------ DATA TO PROCESS ------

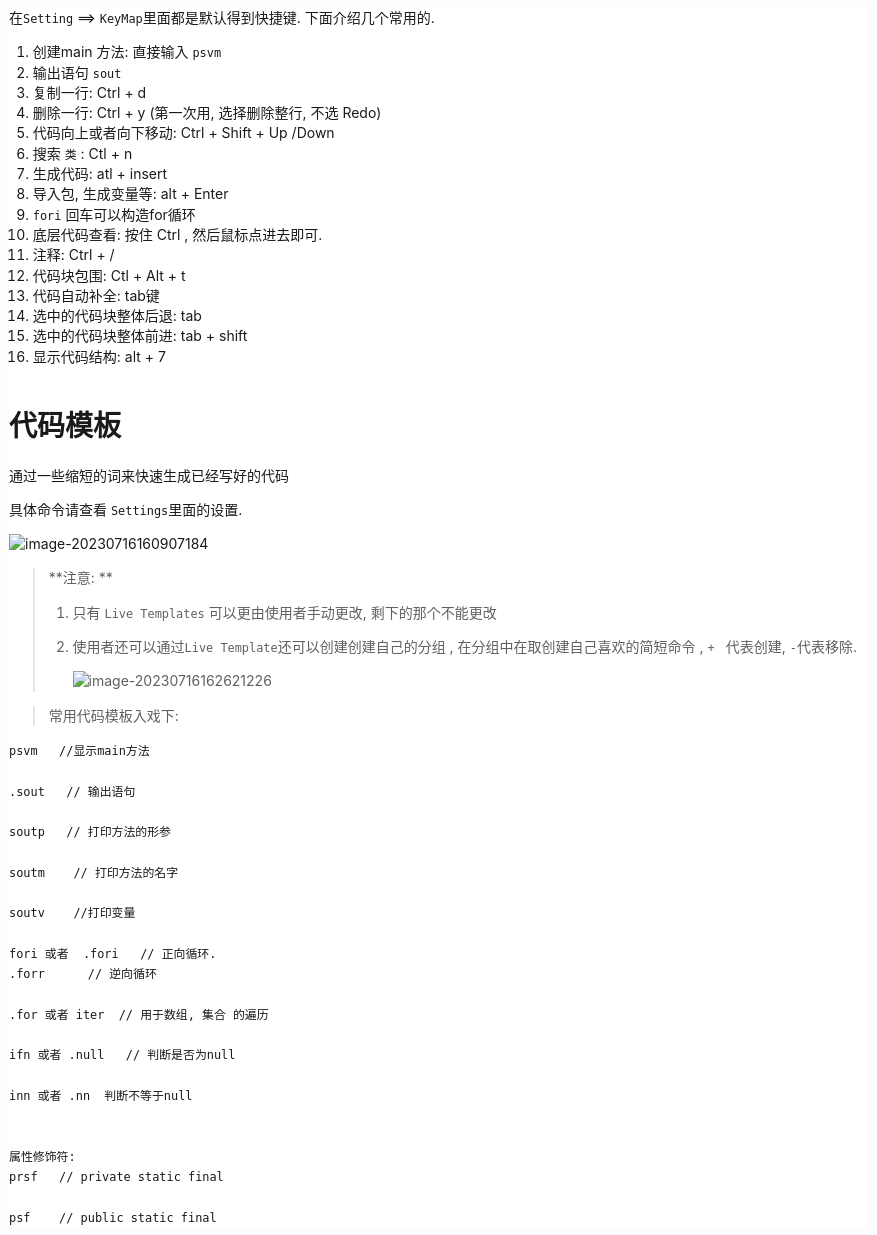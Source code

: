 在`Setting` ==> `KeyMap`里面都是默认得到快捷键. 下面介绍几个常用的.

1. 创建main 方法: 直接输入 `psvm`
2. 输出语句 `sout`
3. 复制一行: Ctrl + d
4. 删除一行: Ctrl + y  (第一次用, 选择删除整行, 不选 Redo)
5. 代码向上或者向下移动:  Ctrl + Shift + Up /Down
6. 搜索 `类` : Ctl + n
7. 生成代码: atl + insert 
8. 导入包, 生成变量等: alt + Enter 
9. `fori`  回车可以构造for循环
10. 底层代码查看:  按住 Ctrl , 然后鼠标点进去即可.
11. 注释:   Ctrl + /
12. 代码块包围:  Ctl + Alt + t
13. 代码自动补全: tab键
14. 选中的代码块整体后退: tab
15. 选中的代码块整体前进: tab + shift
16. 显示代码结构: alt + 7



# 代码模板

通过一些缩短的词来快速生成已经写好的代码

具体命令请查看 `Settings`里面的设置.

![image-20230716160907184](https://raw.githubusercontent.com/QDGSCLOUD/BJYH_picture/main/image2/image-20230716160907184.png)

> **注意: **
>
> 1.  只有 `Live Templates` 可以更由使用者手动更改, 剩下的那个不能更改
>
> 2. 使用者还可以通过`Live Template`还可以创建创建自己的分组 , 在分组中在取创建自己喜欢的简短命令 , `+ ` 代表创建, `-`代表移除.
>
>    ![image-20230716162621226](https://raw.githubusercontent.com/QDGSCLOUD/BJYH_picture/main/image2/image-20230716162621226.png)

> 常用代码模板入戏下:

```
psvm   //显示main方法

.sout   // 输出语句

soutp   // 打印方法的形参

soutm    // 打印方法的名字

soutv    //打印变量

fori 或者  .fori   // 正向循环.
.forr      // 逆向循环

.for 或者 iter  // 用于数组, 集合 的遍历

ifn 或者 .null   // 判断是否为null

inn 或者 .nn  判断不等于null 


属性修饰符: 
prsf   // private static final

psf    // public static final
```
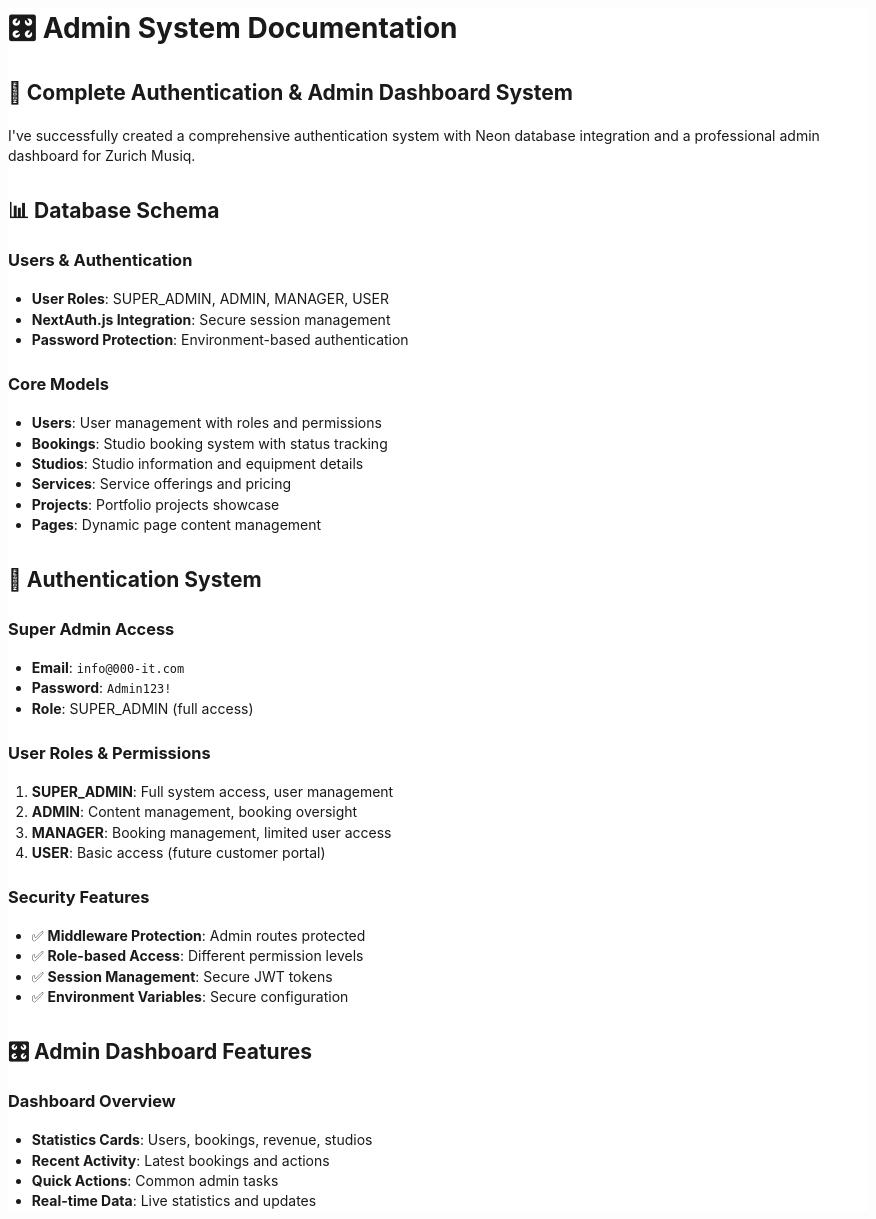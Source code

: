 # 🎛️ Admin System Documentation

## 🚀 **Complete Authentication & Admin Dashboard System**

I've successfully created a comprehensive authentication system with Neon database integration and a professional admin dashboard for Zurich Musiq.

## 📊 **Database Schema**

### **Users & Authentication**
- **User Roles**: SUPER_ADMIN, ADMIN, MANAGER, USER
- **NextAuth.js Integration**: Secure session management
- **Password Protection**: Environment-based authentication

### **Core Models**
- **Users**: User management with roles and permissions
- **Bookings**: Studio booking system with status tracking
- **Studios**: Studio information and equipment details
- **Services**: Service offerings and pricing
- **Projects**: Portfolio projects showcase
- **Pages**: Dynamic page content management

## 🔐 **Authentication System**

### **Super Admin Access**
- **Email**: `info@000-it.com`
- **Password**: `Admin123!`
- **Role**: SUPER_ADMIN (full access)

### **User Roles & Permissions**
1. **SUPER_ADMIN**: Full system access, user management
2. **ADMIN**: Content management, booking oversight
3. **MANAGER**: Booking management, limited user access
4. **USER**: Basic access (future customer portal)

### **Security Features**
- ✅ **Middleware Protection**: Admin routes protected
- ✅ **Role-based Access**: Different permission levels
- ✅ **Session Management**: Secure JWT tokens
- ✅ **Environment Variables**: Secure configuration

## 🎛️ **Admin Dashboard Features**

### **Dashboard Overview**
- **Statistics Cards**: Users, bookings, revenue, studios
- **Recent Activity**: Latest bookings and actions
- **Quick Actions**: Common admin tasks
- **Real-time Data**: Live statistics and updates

------

### WORK ORDER:
Please return the data above exactly as it stands from the line with "8. 导入包, 生成变量等: alt + Enter" to the line with "## 🚀 **Complete", keeping both of those lines but none of the pictures.

### EXERCISE OUTPUT:
8. 导入包, 生成变量等: alt + Enter 
9. `fori`  回车可以构造for循环
10. 底层代码查看:  按住 Ctrl , 然后鼠标点进去即可.
11. 注释:   Ctrl + /
12. 代码块包围:  Ctl + Alt + t
13. 代码自动补全: tab键
14. 选中的代码块整体后退: tab
15. 选中的代码块整体前进: tab + shift
16. 显示代码结构: alt + 7



# 代码模板

通过一些缩短的词来快速生成已经写好的代码

具体命令请查看 `Settings`里面的设置.

![image-20230716160907184](https://raw.githubusercontent.com/QDGSCLOUD/BJYH_picture/main/image2/image-20230716160907184.png)

> **注意: **
>
> 1.  只有 `Live Templates` 可以更由使用者手动更改, 剩下的那个不能更改
>
> 2. 使用者还可以通过`Live Template`还可以创建创建自己的分组 , 在分组中在取创建自己喜欢的简短命令 , `+ ` 代表创建, `-`代表移除.
>
>    ![image-20230716162621226](https://raw.githubusercontent.com/QDGSCLOUD/BJYH_picture/main/image2/image-20230716162621226.png)

> 常用代码模板入戏下:

```
psvm   //显示main方法

.sout   // 输出语句

soutp   // 打印方法的形参

soutm    // 打印方法的名字

soutv    //打印变量

fori 或者  .fori   // 正向循环.
.forr      // 逆向循环

.for 或者 iter  // 用于数组, 集合 的遍历

ifn 或者 .null   // 判断是否为null

inn 或者 .nn  判断不等于null 


属性修饰符: 
prsf   // private static final

psf    // public static final
```
Source code

: # 🎛️ Admin System Documentation

## 🚀 **Complete Authentication & Admin Dashboard System**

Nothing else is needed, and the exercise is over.